CN203512034U discloses the utility model relates to a multi-rotor wing unmanned aerial vehicle (UAV) for agriculture and forestry plant protection. The multi-rotor wing UAV comprises an aircraft which comprises a main airframe, an aircraft control system, a rotor wing mounting rack, a plurality of rotor wing power support arms, a functional nacelle and an undercarriage, wherein the aircraft control system is arranged in the main airframe; the rotor wing mounting rack is sheathed on the main airframe in a replaceable way; the plurality of rotor wing power support arms are selectively arranged on the rotor wing mounting rack; the functional nacelle is arranged under the main airframe in a replaceable way; the undercarriage is connected with the functional nacelle. The multi-rotor wing UAV is specially designed for aviation plant protection operation, configurations with different power combinations and the functional nacelle can be rapidly replaced, and multiple tasks such as aerial observation and aerial application of the agriculture and forestry plant protection can be completed; the multi-rotor wing UAV has the characteristics of being flexible, low in cost and convenient to use, and having a multitask function.
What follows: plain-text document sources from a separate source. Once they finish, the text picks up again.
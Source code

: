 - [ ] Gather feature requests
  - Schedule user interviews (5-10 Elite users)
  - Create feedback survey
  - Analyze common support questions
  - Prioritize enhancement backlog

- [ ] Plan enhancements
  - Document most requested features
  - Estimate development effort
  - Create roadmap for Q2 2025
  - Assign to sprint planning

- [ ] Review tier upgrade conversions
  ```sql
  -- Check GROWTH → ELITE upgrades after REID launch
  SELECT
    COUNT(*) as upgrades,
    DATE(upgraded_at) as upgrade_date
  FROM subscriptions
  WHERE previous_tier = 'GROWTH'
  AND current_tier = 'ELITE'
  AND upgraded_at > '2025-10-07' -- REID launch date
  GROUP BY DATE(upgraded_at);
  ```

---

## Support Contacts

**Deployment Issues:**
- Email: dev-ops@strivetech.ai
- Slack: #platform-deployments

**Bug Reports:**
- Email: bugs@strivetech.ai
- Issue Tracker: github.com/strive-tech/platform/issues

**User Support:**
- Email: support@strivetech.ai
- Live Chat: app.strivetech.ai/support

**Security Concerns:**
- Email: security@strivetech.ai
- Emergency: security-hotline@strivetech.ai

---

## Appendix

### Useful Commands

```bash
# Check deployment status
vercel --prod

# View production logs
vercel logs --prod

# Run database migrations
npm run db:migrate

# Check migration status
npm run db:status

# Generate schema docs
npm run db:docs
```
The existing invention does not allow for customizable and adaptable drone designs, enabling optimal performance. Hence, there is a need for an improved system to provide a flexible configuration multi-copter drive system.
OBJECTIVE OF THE INVENTION
The main objective of the present invention is to provide a reconfigurable multi-copter.
Another objective of the present invention is to provide customizable and adaptable multi-copter designs.
Yet another objective of the present invention is to provide enhanced flight performance and versatility.
Yet another objective of the present invention is to increase economic efficiency.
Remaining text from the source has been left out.